Vous connaissez tous le célèbrent personnage du « Shérif » que vous avez vu dans les films. Eh bien ! Le poste de Shérif est un poste du Canton aux Etats-Unis : c’est le Canton qui l’élit comme Chef de sa Police.

Cela signifie que le Shérif n’est pas un Commissaire de Police nommé par le Président fédéral ou le Gouverneur de l’Etat ; c’est un individu élu par la population et qui gère la police locale.

Le Principe Fédéral permet à un Etat Fédéré de gérer ses différences, sur le même modèle que l’Etat gère les siennes. C’est la reproduction à un niveau plus bas des principes fédéraux appliqués à un niveau plus haut.

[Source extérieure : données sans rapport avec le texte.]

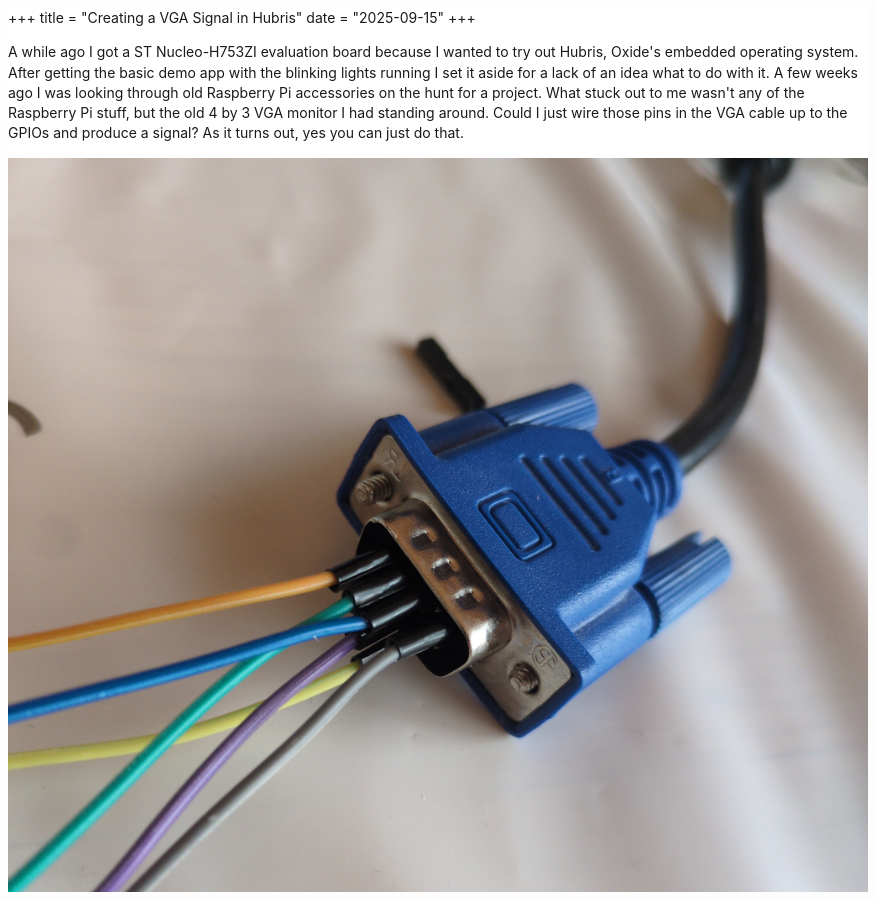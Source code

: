 +++
title = "Creating a VGA Signal in Hubris"
date = "2025-09-15"
+++

A while ago I got a ST Nucleo-H753ZI evaluation board because I wanted to try out Hubris, Oxide's embedded operating system.
After getting the basic demo app with the blinking lights running I set it aside for a lack of an idea what to do with it.
A few weeks ago I was looking through old Raspberry Pi accessories on the hunt for a project.
What stuck out to me wasn't any of the Raspberry Pi stuff, but the old 4 by 3 VGA monitor I had standing around.
Could I just wire those pins in the VGA cable up to the GPIOs and produce a signal?
As it turns out, yes you can just do that.

<div style="display: grid; grid-template-columns: repeat(auto-fit, minmax(200px, 1fr));" >
  <img src="./14.jpg">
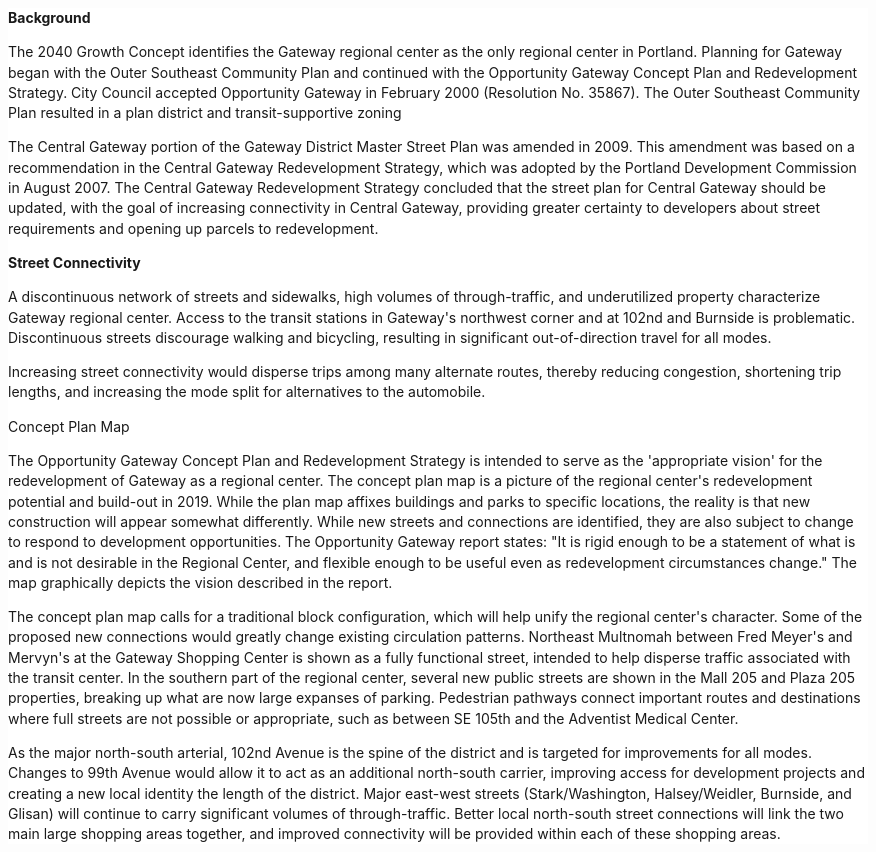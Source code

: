 **Background**

The 2040 Growth Concept identifies the Gateway regional center as the only regional center in Portland. Planning for Gateway began with the Outer Southeast Community Plan and continued with the Opportunity Gateway Concept Plan and Redevelopment Strategy. City Council accepted Opportunity Gateway in February 2000 (Resolution No. 35867). The Outer Southeast Community Plan resulted in a plan district and transit-supportive zoning

The Central Gateway portion of the Gateway District Master Street Plan was amended in 2009. This amendment was based on a recommendation in the Central Gateway Redevelopment Strategy, which was adopted by the Portland Development Commission in August 2007. The Central Gateway Redevelopment Strategy concluded that the street plan for Central Gateway should be updated, with the goal of increasing connectivity in Central Gateway, providing greater certainty to developers about street requirements and opening up parcels to redevelopment.

**Street Connectivity**

A discontinuous network of streets and sidewalks, high volumes of through-traffic, and underutilized property characterize Gateway regional center. Access to the transit stations in Gateway's northwest corner and at 102nd and Burnside is problematic. Discontinuous streets discourage walking and bicycling, resulting in significant out-of-direction travel for all modes.

Increasing street connectivity would disperse trips among many alternate routes, thereby reducing congestion, shortening trip lengths, and increasing the mode split for alternatives to the automobile.

Concept Plan Map

The Opportunity Gateway Concept Plan and Redevelopment Strategy is intended to serve as the 'appropriate vision' for the redevelopment of Gateway as a regional center. The concept plan map is a picture of the regional center's redevelopment potential and build-out in 2019. While the plan map affixes buildings and parks to specific locations, the reality is that new construction will appear somewhat differently. While new streets and connections are identified, they are also subject to change to respond to development opportunities. The Opportunity Gateway report states: "It is rigid enough to be a statement of what is and is not desirable in the Regional Center, and flexible enough to be useful even as redevelopment circumstances change." The map graphically depicts the vision described in the report.

The concept plan map calls for a traditional block configuration, which will help unify the regional center's character. Some of the proposed new connections would greatly change existing circulation patterns. Northeast Multnomah between Fred Meyer's and Mervyn's at the Gateway Shopping Center is shown as a fully functional street, intended to help disperse traffic associated with the transit center. In the southern part of the regional center, several new public streets are shown in the Mall 205 and Plaza 205 properties, breaking up what are now large expanses of parking. Pedestrian pathways connect important routes and destinations where full streets are not possible or appropriate, such as between SE 105th and the Adventist Medical Center.

As the major north-south arterial, 102nd Avenue is the spine of the district and is targeted for improvements for all modes. Changes to 99th Avenue would allow it to act as an additional north-south carrier, improving access for development projects and creating a new local identity the length of the district. Major east-west streets (Stark/Washington, Halsey/Weidler, Burnside, and Glisan) will continue to carry significant volumes of through-traffic. Better local north-south street connections will link the two main large shopping areas together, and improved connectivity will be provided within each of these shopping areas.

Si on prend le cas du Centre en supposant qu’il est devenu un Etat. Cet Etat va gérer les Universités et les routes bitumées de l’Etat, pendant que les Départements, devenus des Cantons autonomes, s’occupent de la construction et de la gestion des infrastructures sociales : Lycée, Collèges, Hôpitaux, etc.

Les deux phénomènes permettent de limiter l’émiettement des Etats sous la pression des Communautés.

4. Comment créer les Etats au Cameroun ?

Ce n’est pas le pouvoir central qui crée les Etats ex nihilo. Ce sont les Communautés elles-mêmes qui décident de la création d’un Etat et de ses limites.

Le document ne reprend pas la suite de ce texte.